(Rendered images with source text)
----
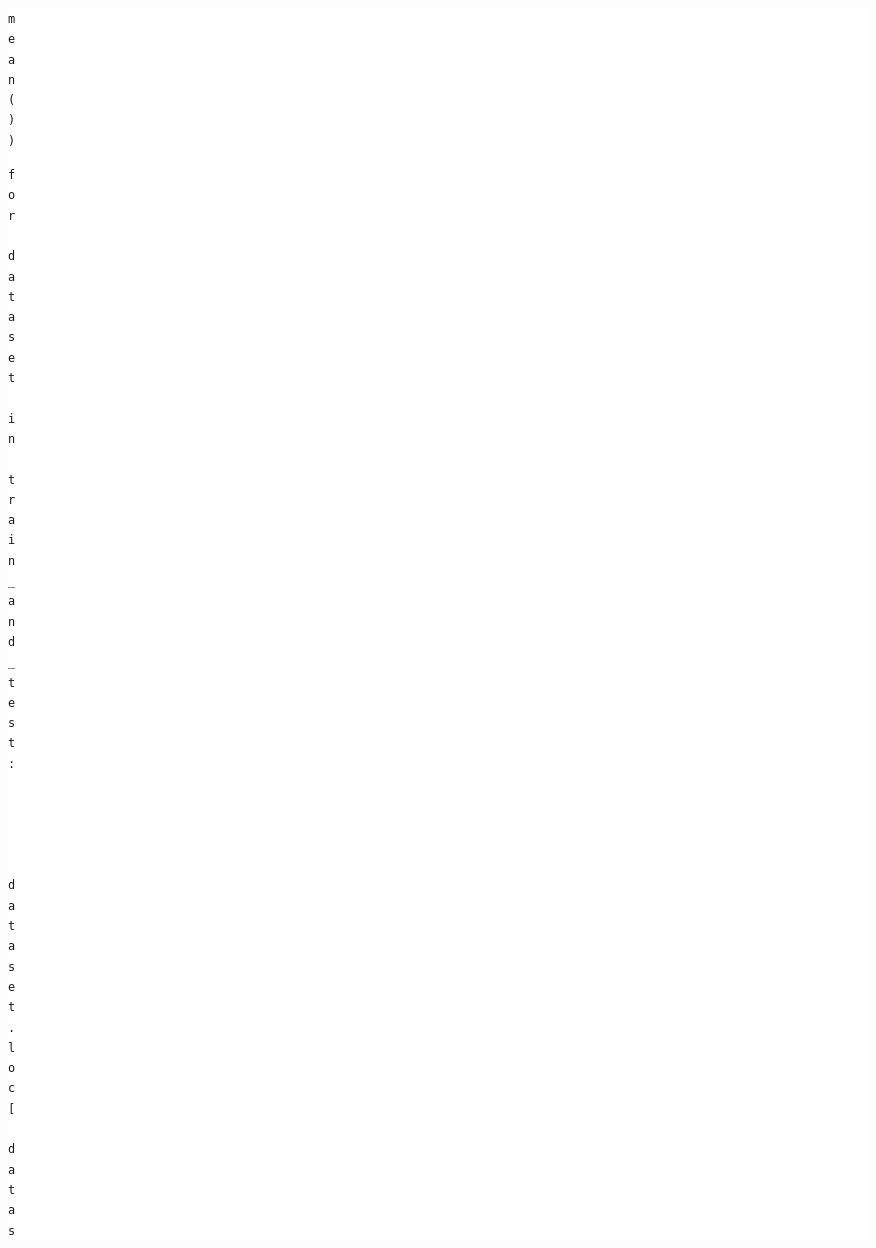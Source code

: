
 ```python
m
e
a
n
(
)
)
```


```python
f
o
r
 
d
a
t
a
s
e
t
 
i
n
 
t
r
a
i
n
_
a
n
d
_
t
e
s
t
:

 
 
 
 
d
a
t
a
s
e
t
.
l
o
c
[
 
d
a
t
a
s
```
----
Exercise details -
These entries are to be printed again word for word, except for the pictures.

Answer space -
Source code

:
 ```python
m
e
a
n
(
)
)
```


```python
f
o
r
 
d
a
t
a
s
e
t
 
i
n
 
t
r
a
i
n
_
a
n
d
_
t
e
s
t
:

 
 
 
 
d
a
t
a
s
e
t
.
l
o
c
[
 
d
a
t
a
s
```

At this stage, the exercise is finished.